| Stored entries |

○ ○ ○

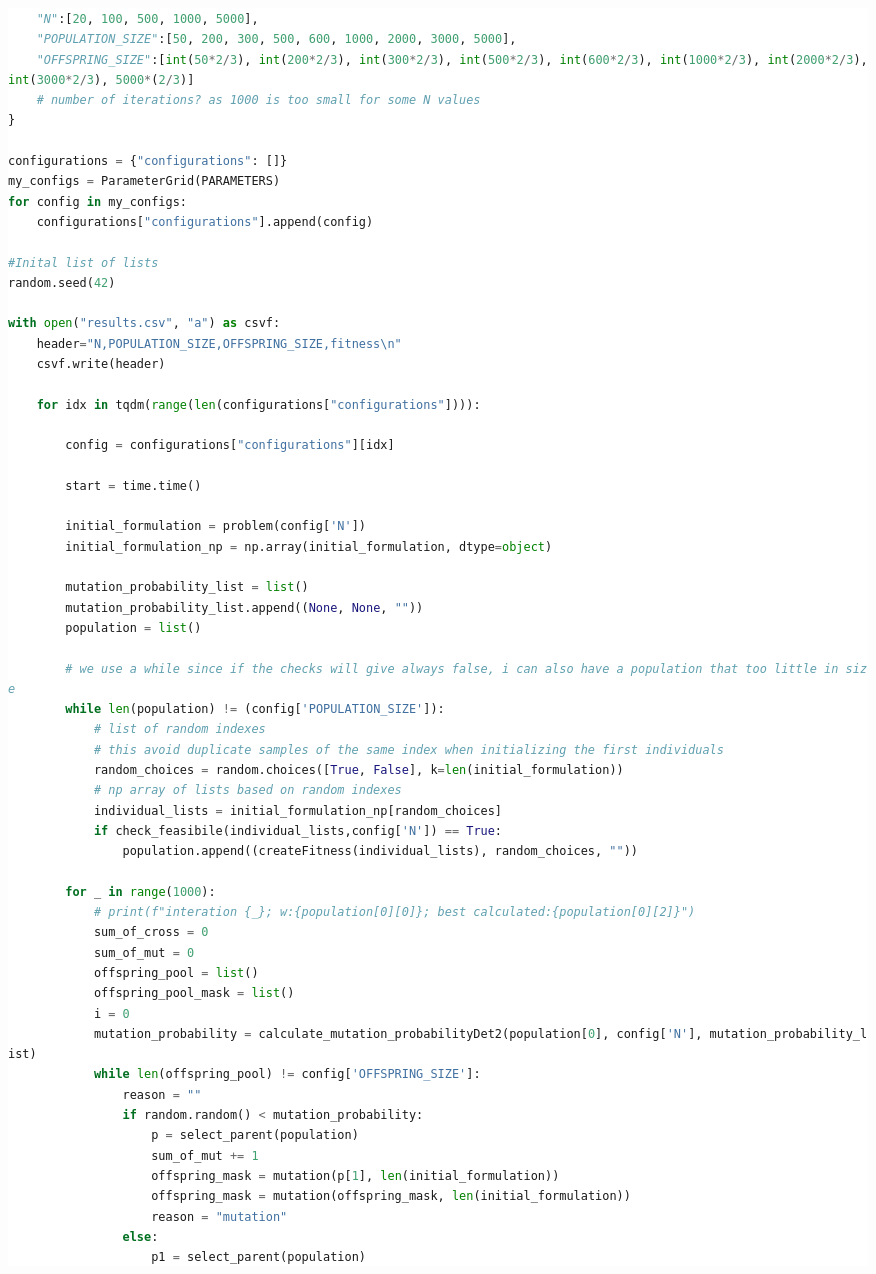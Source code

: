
 ```Python
    "N":[20, 100, 500, 1000, 5000],
    "POPULATION_SIZE":[50, 200, 300, 500, 600, 1000, 2000, 3000, 5000],
    "OFFSPRING_SIZE":[int(50*2/3), int(200*2/3), int(300*2/3), int(500*2/3), int(600*2/3), int(1000*2/3), int(2000*2/3), int(3000*2/3), 5000*(2/3)]
    # number of iterations? as 1000 is too small for some N values
}

configurations = {"configurations": []}
my_configs = ParameterGrid(PARAMETERS)
for config in my_configs:
    configurations["configurations"].append(config)

#Inital list of lists
random.seed(42)

with open("results.csv", "a") as csvf:
    header="N,POPULATION_SIZE,OFFSPRING_SIZE,fitness\n"
    csvf.write(header)

    for idx in tqdm(range(len(configurations["configurations"]))):

        config = configurations["configurations"][idx]

        start = time.time()

        initial_formulation = problem(config['N'])
        initial_formulation_np = np.array(initial_formulation, dtype=object)

        mutation_probability_list = list()
        mutation_probability_list.append((None, None, ""))
        population = list()

        # we use a while since if the checks will give always false, i can also have a population that too little in size
        while len(population) != (config['POPULATION_SIZE']):
            # list of random indexes
            # this avoid duplicate samples of the same index when initializing the first individuals
            random_choices = random.choices([True, False], k=len(initial_formulation))
            # np array of lists based on random indexes
            individual_lists = initial_formulation_np[random_choices]
            if check_feasibile(individual_lists,config['N']) == True:
                population.append((createFitness(individual_lists), random_choices, ""))

        for _ in range(1000):
            # print(f"interation {_}; w:{population[0][0]}; best calculated:{population[0][2]}")
            sum_of_cross = 0
            sum_of_mut = 0
            offspring_pool = list()
            offspring_pool_mask = list()
            i = 0
            mutation_probability = calculate_mutation_probabilityDet2(population[0], config['N'], mutation_probability_list)
            while len(offspring_pool) != config['OFFSPRING_SIZE']:
                reason = ""
                if random.random() < mutation_probability:
                    p = select_parent(population)
                    sum_of_mut += 1
                    offspring_mask = mutation(p[1], len(initial_formulation))
                    offspring_mask = mutation(offspring_mask, len(initial_formulation))
                    reason = "mutation"
                else:
                    p1 = select_parent(population)
```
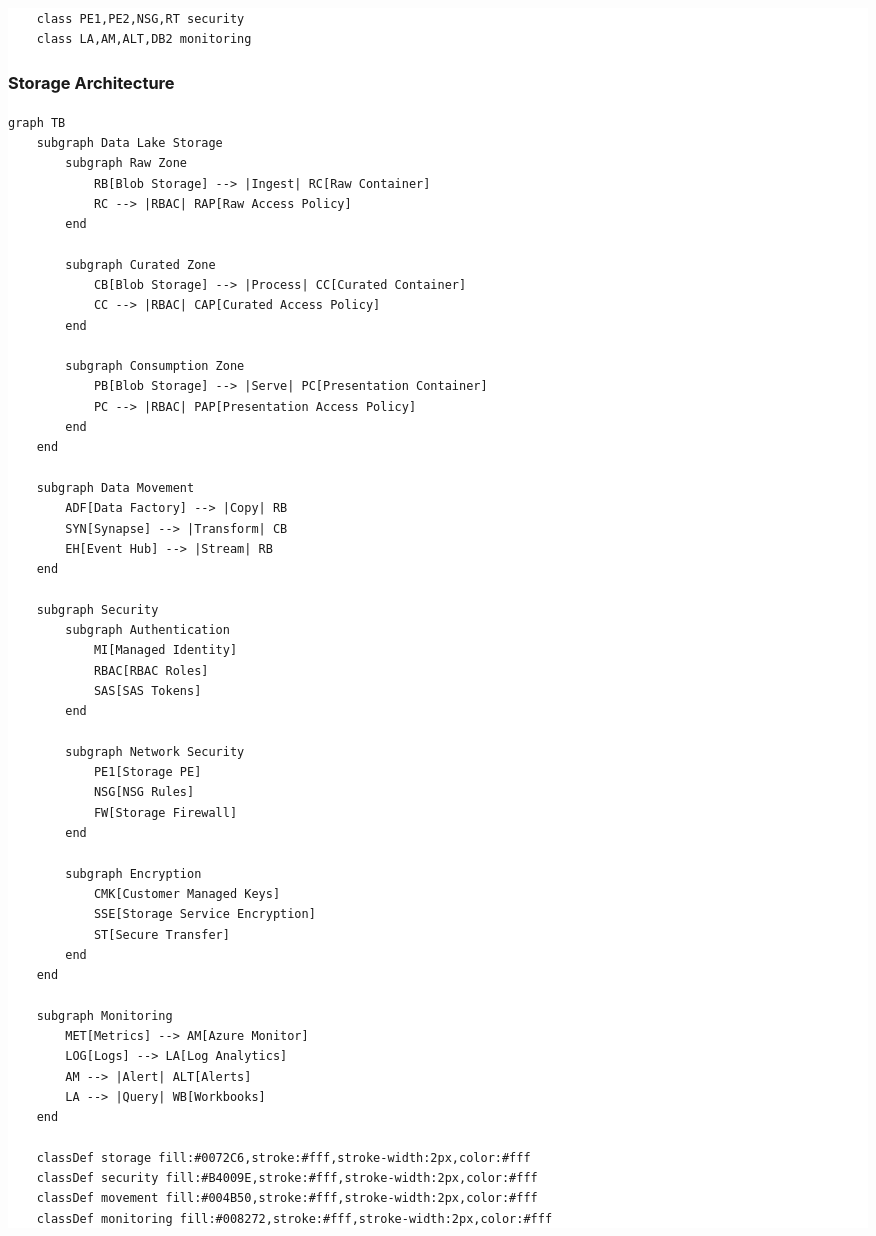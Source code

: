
 ```mermaid
    class PE1,PE2,NSG,RT security
    class LA,AM,ALT,DB2 monitoring
```

### Storage Architecture

```mermaid
graph TB
    subgraph Data Lake Storage
        subgraph Raw Zone
            RB[Blob Storage] --> |Ingest| RC[Raw Container]
            RC --> |RBAC| RAP[Raw Access Policy]
        end

        subgraph Curated Zone
            CB[Blob Storage] --> |Process| CC[Curated Container]
            CC --> |RBAC| CAP[Curated Access Policy]
        end

        subgraph Consumption Zone
            PB[Blob Storage] --> |Serve| PC[Presentation Container]
            PC --> |RBAC| PAP[Presentation Access Policy]
        end
    end

    subgraph Data Movement
        ADF[Data Factory] --> |Copy| RB
        SYN[Synapse] --> |Transform| CB
        EH[Event Hub] --> |Stream| RB
    end

    subgraph Security
        subgraph Authentication
            MI[Managed Identity]
            RBAC[RBAC Roles]
            SAS[SAS Tokens]
        end

        subgraph Network Security
            PE1[Storage PE]
            NSG[NSG Rules]
            FW[Storage Firewall]
        end

        subgraph Encryption
            CMK[Customer Managed Keys]
            SSE[Storage Service Encryption]
            ST[Secure Transfer]
        end
    end

    subgraph Monitoring
        MET[Metrics] --> AM[Azure Monitor]
        LOG[Logs] --> LA[Log Analytics]
        AM --> |Alert| ALT[Alerts]
        LA --> |Query| WB[Workbooks]
    end

    classDef storage fill:#0072C6,stroke:#fff,stroke-width:2px,color:#fff
    classDef security fill:#B4009E,stroke:#fff,stroke-width:2px,color:#fff
    classDef movement fill:#004B50,stroke:#fff,stroke-width:2px,color:#fff
    classDef monitoring fill:#008272,stroke:#fff,stroke-width:2px,color:#fff

```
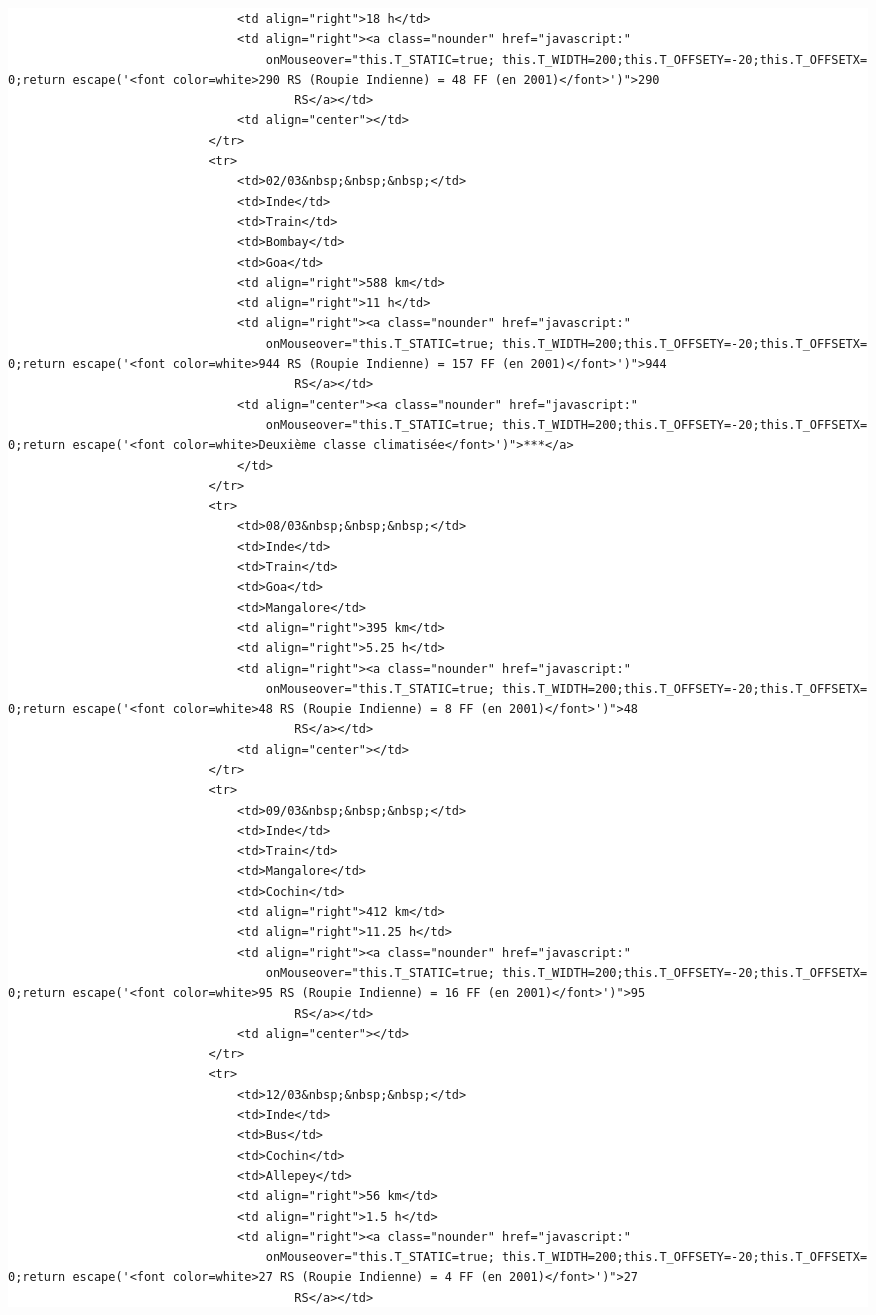 									<td align="right">18 h</td>
									<td align="right"><a class="nounder" href="javascript:"
										onMouseover="this.T_STATIC=true; this.T_WIDTH=200;this.T_OFFSETY=-20;this.T_OFFSETX=0;return escape('<font color=white>290 RS (Roupie Indienne) = 48 FF (en 2001)</font>')">290
											RS</a></td>
									<td align="center"></td>
								</tr>
								<tr>
									<td>02/03&nbsp;&nbsp;&nbsp;</td>
									<td>Inde</td>
									<td>Train</td>
									<td>Bombay</td>
									<td>Goa</td>
									<td align="right">588 km</td>
									<td align="right">11 h</td>
									<td align="right"><a class="nounder" href="javascript:"
										onMouseover="this.T_STATIC=true; this.T_WIDTH=200;this.T_OFFSETY=-20;this.T_OFFSETX=0;return escape('<font color=white>944 RS (Roupie Indienne) = 157 FF (en 2001)</font>')">944
											RS</a></td>
									<td align="center"><a class="nounder" href="javascript:"
										onMouseover="this.T_STATIC=true; this.T_WIDTH=200;this.T_OFFSETY=-20;this.T_OFFSETX=0;return escape('<font color=white>Deuxième classe climatisée</font>')">***</a>
									</td>
								</tr>
								<tr>
									<td>08/03&nbsp;&nbsp;&nbsp;</td>
									<td>Inde</td>
									<td>Train</td>
									<td>Goa</td>
									<td>Mangalore</td>
									<td align="right">395 km</td>
									<td align="right">5.25 h</td>
									<td align="right"><a class="nounder" href="javascript:"
										onMouseover="this.T_STATIC=true; this.T_WIDTH=200;this.T_OFFSETY=-20;this.T_OFFSETX=0;return escape('<font color=white>48 RS (Roupie Indienne) = 8 FF (en 2001)</font>')">48
											RS</a></td>
									<td align="center"></td>
								</tr>
								<tr>
									<td>09/03&nbsp;&nbsp;&nbsp;</td>
									<td>Inde</td>
									<td>Train</td>
									<td>Mangalore</td>
									<td>Cochin</td>
									<td align="right">412 km</td>
									<td align="right">11.25 h</td>
									<td align="right"><a class="nounder" href="javascript:"
										onMouseover="this.T_STATIC=true; this.T_WIDTH=200;this.T_OFFSETY=-20;this.T_OFFSETX=0;return escape('<font color=white>95 RS (Roupie Indienne) = 16 FF (en 2001)</font>')">95
											RS</a></td>
									<td align="center"></td>
								</tr>
								<tr>
									<td>12/03&nbsp;&nbsp;&nbsp;</td>
									<td>Inde</td>
									<td>Bus</td>
									<td>Cochin</td>
									<td>Allepey</td>
									<td align="right">56 km</td>
									<td align="right">1.5 h</td>
									<td align="right"><a class="nounder" href="javascript:"
										onMouseover="this.T_STATIC=true; this.T_WIDTH=200;this.T_OFFSETY=-20;this.T_OFFSETX=0;return escape('<font color=white>27 RS (Roupie Indienne) = 4 FF (en 2001)</font>')">27
											RS</a></td>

○ ○ ○

| Work to be completed |
Collect each line above holding the string "configurations".

| Exercise result |
configurations = {"configurations": []}
    configurations["configurations"].append(config)
    for idx in tqdm(range(len(configurations["configurations"]))):
        config = configurations["configurations"][idx]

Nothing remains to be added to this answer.